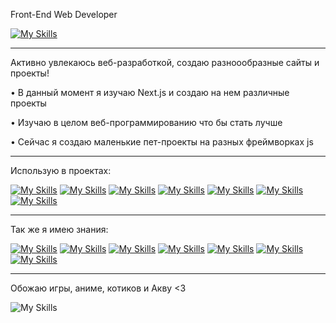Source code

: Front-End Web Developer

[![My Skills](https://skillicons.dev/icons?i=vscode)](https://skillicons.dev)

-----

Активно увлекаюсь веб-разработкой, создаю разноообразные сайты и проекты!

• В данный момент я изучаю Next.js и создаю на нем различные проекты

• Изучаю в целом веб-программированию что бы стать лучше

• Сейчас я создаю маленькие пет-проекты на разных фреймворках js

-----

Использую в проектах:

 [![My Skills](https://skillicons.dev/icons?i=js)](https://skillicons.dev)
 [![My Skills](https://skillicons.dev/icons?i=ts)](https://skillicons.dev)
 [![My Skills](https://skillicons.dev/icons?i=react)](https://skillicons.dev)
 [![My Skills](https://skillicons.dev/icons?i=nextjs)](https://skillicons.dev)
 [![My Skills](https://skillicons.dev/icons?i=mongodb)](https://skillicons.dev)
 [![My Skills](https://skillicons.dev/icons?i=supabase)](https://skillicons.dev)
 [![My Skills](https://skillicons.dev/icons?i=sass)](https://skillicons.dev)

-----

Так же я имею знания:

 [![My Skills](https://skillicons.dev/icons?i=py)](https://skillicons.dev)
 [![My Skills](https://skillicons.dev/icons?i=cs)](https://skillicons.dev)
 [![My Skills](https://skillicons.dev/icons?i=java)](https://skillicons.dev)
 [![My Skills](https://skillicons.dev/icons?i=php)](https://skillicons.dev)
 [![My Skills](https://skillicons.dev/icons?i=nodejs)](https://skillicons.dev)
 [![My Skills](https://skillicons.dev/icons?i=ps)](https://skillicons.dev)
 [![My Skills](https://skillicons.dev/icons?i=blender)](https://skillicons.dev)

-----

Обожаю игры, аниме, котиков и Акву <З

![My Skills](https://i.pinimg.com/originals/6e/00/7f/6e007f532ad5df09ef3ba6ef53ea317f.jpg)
*-*-*
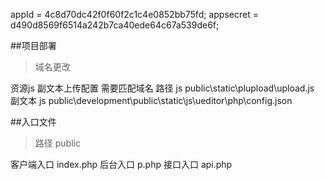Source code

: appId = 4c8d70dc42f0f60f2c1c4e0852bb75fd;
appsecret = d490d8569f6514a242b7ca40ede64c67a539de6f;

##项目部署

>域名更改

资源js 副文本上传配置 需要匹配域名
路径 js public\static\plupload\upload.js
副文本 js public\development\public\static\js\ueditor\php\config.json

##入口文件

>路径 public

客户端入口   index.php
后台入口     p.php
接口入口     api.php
*-*-*
Work request
Would you show each line of the material above that contains the string "public"?

Task output
路径 js public\static\plupload\upload.js
副文本 js public\development\public\static\js\ueditor\php\config.json
>路径 public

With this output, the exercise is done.